In designing the Lightuino I wanted to improve on my existing CCShield in several ways and provide an alternative to the Rainbowduino (which is also an Arduino compatible LED display board).
NOT (necessarily) a shield!
The biggest change is the addition of the ATMEGA CPU, clock, etc logic, making the Lightuino a standalone board!
Of course, you can still use it as a shield, either WITH the ATMEGA populated or WITHOUT (if the ATMEGA is not populated, it MUST be used as a shield of course). And you can stack them. If it is stacked, it ought to let you do some really interesting distributed computing stuff.
By integrating the ATMEGA on-board, the total cost is a lot less, since you don't need the Arduino board. And its a lot smaller too!
Separate LED power Regulator
An LM317T was added to the board, with a 10k adjustable POT, so you can deliver consistent power to the LEDs (or to whatever) even if your wall-wart is unregulated. As long as your wall-wart provides the voltage, you can go up to 30+ volts, allowing each CCShield sink to control a string of LEDs. However the M5451 chips can only handle a 13 volt differential, so you must make sure that the voltage has dropped down to this before it enters the chip.
IDE cable headers
If you are stacking Lightuinos, the IDE cable header does not quite fit in a stack, so right angle headers are available.
The IDE cable pinout was also changed to put all of the power lines on one end, and to NOT provide a ground line unless a jumper is inserted on the board.

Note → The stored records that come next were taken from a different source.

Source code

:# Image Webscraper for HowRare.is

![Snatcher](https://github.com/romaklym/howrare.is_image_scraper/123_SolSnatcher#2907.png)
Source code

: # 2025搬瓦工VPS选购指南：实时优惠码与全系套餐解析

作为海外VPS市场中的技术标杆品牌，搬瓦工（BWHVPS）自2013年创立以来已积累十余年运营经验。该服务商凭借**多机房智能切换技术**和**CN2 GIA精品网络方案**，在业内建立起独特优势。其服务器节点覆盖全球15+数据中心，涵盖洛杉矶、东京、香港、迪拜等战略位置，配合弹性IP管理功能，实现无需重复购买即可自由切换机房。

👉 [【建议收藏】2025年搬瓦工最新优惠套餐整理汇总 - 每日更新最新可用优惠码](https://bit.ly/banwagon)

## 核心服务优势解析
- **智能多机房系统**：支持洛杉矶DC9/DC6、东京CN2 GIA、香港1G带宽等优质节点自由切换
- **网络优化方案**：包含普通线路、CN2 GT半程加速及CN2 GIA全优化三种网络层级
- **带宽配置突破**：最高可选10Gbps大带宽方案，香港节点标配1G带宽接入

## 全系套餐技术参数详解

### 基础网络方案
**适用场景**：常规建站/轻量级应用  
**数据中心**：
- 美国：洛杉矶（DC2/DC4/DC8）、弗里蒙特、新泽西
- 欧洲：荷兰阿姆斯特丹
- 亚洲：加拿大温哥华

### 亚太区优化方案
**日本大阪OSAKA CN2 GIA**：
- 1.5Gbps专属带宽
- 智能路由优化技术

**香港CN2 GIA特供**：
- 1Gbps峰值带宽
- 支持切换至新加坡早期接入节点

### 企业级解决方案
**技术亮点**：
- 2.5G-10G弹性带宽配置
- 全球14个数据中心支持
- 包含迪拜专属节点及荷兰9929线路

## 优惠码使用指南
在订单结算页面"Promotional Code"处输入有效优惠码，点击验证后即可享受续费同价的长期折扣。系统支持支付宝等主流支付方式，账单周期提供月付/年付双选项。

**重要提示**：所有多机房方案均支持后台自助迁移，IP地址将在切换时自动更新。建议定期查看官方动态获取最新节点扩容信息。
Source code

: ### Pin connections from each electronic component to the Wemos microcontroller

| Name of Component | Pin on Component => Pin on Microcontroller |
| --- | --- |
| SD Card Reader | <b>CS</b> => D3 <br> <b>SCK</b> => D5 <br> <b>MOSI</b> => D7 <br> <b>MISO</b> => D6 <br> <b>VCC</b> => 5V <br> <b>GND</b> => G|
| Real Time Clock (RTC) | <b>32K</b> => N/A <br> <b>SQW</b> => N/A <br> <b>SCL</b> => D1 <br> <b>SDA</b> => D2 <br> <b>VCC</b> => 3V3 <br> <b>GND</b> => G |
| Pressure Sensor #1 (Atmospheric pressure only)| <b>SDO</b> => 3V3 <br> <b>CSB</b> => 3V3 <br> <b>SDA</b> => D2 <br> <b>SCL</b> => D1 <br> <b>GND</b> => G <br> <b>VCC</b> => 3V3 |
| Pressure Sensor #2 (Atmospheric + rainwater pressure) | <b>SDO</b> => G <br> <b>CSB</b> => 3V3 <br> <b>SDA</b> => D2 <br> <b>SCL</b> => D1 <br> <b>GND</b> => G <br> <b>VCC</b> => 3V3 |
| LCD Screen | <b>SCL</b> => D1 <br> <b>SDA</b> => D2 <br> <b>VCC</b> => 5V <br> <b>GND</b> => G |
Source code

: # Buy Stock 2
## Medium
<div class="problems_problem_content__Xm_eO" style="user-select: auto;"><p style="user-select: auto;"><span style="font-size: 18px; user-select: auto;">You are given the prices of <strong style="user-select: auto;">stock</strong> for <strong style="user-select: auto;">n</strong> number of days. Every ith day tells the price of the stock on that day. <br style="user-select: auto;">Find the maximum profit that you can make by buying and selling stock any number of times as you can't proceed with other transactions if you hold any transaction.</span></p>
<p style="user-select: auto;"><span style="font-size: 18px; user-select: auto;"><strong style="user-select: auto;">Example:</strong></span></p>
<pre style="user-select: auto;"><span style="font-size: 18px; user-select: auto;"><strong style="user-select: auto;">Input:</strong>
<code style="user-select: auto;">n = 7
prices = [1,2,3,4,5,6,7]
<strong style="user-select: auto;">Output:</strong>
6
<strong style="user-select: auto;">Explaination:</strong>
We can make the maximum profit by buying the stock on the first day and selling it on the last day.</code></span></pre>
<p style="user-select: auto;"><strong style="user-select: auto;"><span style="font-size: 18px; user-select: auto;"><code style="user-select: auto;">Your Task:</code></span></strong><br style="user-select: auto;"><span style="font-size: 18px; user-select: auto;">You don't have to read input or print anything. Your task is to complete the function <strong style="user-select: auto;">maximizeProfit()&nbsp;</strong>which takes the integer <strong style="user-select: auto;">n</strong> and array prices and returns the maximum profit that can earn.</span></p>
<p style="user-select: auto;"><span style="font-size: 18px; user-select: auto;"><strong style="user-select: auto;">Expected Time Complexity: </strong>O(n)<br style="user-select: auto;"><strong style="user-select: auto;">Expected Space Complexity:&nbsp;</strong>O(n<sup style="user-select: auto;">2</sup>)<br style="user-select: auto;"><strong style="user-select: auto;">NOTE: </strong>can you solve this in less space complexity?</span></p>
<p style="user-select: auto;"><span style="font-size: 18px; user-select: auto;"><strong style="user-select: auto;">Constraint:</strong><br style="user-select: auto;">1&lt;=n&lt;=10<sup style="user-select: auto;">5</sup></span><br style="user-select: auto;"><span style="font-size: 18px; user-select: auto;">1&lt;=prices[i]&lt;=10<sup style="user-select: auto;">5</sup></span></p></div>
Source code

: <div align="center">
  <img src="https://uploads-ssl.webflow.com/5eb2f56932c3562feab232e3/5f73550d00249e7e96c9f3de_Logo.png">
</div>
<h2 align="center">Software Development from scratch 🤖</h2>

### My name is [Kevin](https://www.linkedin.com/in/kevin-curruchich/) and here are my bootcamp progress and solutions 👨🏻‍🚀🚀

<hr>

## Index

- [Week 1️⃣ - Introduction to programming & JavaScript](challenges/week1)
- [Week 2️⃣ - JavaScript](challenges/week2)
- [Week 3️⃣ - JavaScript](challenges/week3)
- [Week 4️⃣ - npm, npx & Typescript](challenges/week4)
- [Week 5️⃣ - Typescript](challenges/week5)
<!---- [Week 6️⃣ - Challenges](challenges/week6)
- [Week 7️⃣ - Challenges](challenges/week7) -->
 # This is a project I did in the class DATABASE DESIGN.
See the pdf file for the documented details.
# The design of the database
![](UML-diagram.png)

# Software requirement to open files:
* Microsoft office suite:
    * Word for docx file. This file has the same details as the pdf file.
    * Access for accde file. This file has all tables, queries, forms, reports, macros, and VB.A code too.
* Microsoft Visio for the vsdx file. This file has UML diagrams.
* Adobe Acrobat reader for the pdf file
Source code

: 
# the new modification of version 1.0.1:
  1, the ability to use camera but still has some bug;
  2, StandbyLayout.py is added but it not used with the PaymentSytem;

Additionally, the pinout is the same on both sides (instead of upside down). This makes it a lot easier to wire up the LEDs AND also makes it very difficult to accidently burn out a LED by wiring it up to ground (for example) instead of to a current sink.
Finally, one of the lines is unassigned, and accessible via a pin on the board. So you can push whatever signal out that you want!
Just like the CCShield, you can select whatever Arduino (digital) pins you want to control the LED portion of the board. But the CCShield's pin selection was difficult as it used extremely small SMT pads. The Lightuino simply has a section of the board with some thru-holes and you use jumper wires to make the selection.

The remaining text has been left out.